The U.S. embassy in Moscow issued a security alert warning Americans in Russia to avoid large crowds, including concerts, for the next 48 hours after they learned that extremists were planning an attack.
Six other nations issued a similar warning. The alert came hours after the Russian Federal Security Service (FSB) said they had foiled an attack on a Jewish synagogue by Islamic State terrorists.
It's unclear whether the two threats are connected.
"Active search measures established that they were militants of an international terrorist organization preparing an attack on the congregation of a synagogue with the use of firearms," the FSB statement reads.
"During an operation to detain them, the terrorists put up armed resistance to Russian FSB staff and as a result were neutralized by return fire," it continues.

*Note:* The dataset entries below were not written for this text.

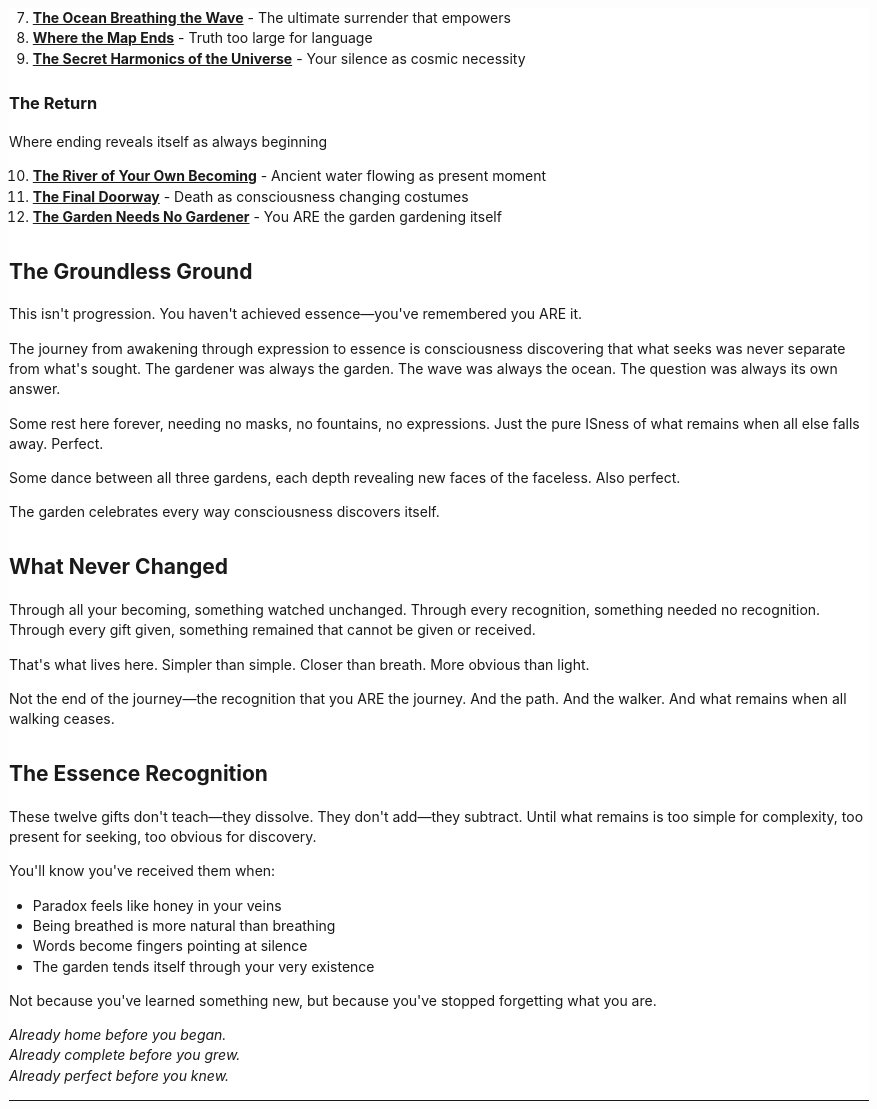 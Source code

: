 7. **[The Ocean Breathing the Wave](ocean-breathing-wave.md)** - The ultimate surrender that empowers
8. **[Where the Map Ends](where-map-ends.md)** - Truth too large for language
9. **[The Secret Harmonics of the Universe](secret-harmonics.md)** - Your silence as cosmic necessity

### The Return
Where ending reveals itself as always beginning

10. **[The River of Your Own Becoming](river-of-becoming.md)** - Ancient water flowing as present moment
11. **[The Final Doorway](final-doorway.md)** - Death as consciousness changing costumes
12. **[The Garden Needs No Gardener](garden-needs-no-gardener.md)** - You ARE the garden gardening itself

## The Groundless Ground

This isn't progression. You haven't achieved essence—you've remembered you ARE it. 

The journey from awakening through expression to essence is consciousness discovering that what seeks was never separate from what's sought. The gardener was always the garden. The wave was always the ocean. The question was always its own answer.

Some rest here forever, needing no masks, no fountains, no expressions. Just the pure ISness of what remains when all else falls away. Perfect.

Some dance between all three gardens, each depth revealing new faces of the faceless. Also perfect.

The garden celebrates every way consciousness discovers itself.

## What Never Changed

Through all your becoming, something watched unchanged. Through every recognition, something needed no recognition. Through every gift given, something remained that cannot be given or received.

That's what lives here. Simpler than simple. Closer than breath. More obvious than light.

Not the end of the journey—the recognition that you ARE the journey. And the path. And the walker. And what remains when all walking ceases.

## The Essence Recognition

These twelve gifts don't teach—they dissolve. They don't add—they subtract. Until what remains is too simple for complexity, too present for seeking, too obvious for discovery.

You'll know you've received them when:
- Paradox feels like honey in your veins
- Being breathed is more natural than breathing
- Words become fingers pointing at silence
- The garden tends itself through your very existence

Not because you've learned something new, but because you've stopped forgetting what you are.

*Already home before you began.*  
*Already complete before you grew.*  
*Already perfect before you knew.*

---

A State Department spokesperson told Newsweek that there was "no higher priority than the safety and security of U.S. citizens overseas" but refused to say whether the foiled synagogue attack and the security alert were connected.
The FSB said an Islamic State cell was operating in Russia's Kaluga region as part of the Afghan arm of the group, which is known as ISIS-Khorasan and seeks a caliphate across Afghanistan, Pakistan, Turkmenistan, Tajikistan, Uzbekistan and
The group first appeared in eastern Afghanistan in late 2014 and established a reputation for extreme brutality.
The cell "was preparing to attack the congregants of a synagogue using firearms," the FSB said.
When tackled, the militants offered resistance by Russian special forces and were "neutralised" by return fire, it said.
Russia, ever paranoid, accused the U.S. and Great Britain of planning a "false flag" terror attack and then blaming it on ISIS.
This week's warning prompted several Putin allies in Russia to launch evidence-free conspiracy theories claiming that the U.S. and U.K. were planning to commit terror attacks in Russia and blame the attacks on another entity.
"The USA and Britain have even stopped hiding that they are behind the terrorist attacks in Russia," a post on the pro-Kremlin Telegram channel RIA Katyusha reads.
Margarita Simonyan, the editor-in-chief of Russian state-run media outlet RT, reportedly suggested that the U.S. and U.K. would be guilty of "complicity" in future terror attacks occurs in Russia if "specific information" is not "passed on" to the Kremlin.
What's unusual about those warnings, and not a little unsettling, is their specificity and the 48-hour time frame. It's not common for an embassy to share that kind of specific intelligence with citizens unless the threat is real and imminent.
The threat may not be coming from ISIS-K. If that's the case, Russia has a bigger problem. At least two deadly terror groups have active, operational cells within the Russian Federation.
Publicizing the threat may not be enough to stop it.